A DIFFerent, Better Approach to Database Migrations in PHP

I've been giving a lot of thought lately to how I don't particularly like how most PHP frameworks/tools/ORMs handle migrations and how I think we, as a community, can do better.

This article assumes we're all on the same page as to why we should be using migrations. This article is to dissect the how.

The Current State

I tried to research as many different migration tools as I could before writing this article. I even pulled down code for a few of them to get a more hands-on feel for some of them.

Full Disclosure: I haven't used very many of these in a real-world application, and some I haven't used at all, just perused the docs. Please let me know if I got something wrong.

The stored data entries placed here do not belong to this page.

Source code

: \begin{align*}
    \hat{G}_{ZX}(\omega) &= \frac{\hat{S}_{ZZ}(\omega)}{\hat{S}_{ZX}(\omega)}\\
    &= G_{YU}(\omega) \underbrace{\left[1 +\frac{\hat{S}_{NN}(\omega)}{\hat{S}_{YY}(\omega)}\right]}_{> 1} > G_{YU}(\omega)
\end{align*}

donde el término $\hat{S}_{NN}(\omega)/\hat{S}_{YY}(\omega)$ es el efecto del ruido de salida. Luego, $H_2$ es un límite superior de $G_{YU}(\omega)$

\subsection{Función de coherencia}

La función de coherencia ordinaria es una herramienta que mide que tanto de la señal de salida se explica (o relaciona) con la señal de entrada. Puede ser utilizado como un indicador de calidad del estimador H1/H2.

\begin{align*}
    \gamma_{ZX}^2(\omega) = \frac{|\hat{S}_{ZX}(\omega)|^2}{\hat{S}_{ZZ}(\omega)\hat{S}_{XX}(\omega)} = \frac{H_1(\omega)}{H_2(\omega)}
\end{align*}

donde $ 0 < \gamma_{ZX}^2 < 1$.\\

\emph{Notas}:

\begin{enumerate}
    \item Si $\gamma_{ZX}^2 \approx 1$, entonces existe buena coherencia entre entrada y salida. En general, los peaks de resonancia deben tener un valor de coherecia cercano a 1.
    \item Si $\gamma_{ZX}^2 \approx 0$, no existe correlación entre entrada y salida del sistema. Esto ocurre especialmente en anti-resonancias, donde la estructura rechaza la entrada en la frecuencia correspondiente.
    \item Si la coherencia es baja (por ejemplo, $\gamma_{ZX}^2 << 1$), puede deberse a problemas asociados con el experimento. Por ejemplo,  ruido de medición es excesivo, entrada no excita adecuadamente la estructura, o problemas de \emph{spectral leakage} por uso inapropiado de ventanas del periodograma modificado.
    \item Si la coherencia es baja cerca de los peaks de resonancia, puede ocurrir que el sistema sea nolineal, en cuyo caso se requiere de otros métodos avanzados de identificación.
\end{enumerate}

Four of the six migration tools on the first page of a Google Search for php database migrations all have similar approaches (using Phinx as an example, as it's mentioned four times on the first page and it's framework/ORM agnostic):

<?php

use Phinx\Migration\AbstractMigration;

class CreateUserLoginsTable extends AbstractMigration
{
    /**
     * Migrate Up.
     */
    public function up()
    {
        // create the table
        $table = $this->table('user_logins');
        $table->addColumn('user_id', 'integer')
              ->addColumn('created', 'datetime')
              ->create();
    }

    /**
     * Migrate Down.
     */
    public function down()
    {
		$this->dropTable('user_logins');
    }
}

This is a incremental snapshot of what you want to have done in the database. If at a later time, you need to add an updated field to the database, you must create a new migration:

<?php

use Phinx\Migration\AbstractMigration;

class AddUpdatedColumnToUserLoginsTable extends AbstractMigration
{
    /**
     * Migrate Up.
     */
    public function up()
    {
        $table = $this->table('user_logins');
        $table->addColumn('updated', 'datetime')
              ->save();
    }

    /**
     * Migrate Down.
     */
    public function down()
    {
        $table = $this->table('user_logins');
		$table->removeColumn('updated')
              ->save();
    }
}

The syntax is different, but for the most part, the approach is the same.

From here, you just run some sort of command to run the pending up commands, and if there is an issue, you can rollback which runs the down commands. The idea here is that you commit these migrations with your code, and if so if you pull down any particular commit of the code, you can either move forward or back, going through each migration in order, to arrive at the state the database was in at that particular commit.

What's Wrong with this Approach?

First of all, It's so very tedious to make minor changes to your database. If you're still in development and haven't pushed your code, you can just rollback, make a change to the migration, and then re-run the migration. This is a bad idea to do if you've already pushed the migration, especially if you've already pushed it to production. Changing migrations after the fact can (and often do) cause systems that have already run those migrations to not pick up those changes and thus the database is no longer in sync.

For this second reason, I feel that it's so obvious that this is an issue, it's easily overlooked—including me—until the glass was shattered by looking at how other languages do it: no where in the code is there an absolute list of the fields on the models/fields in the database.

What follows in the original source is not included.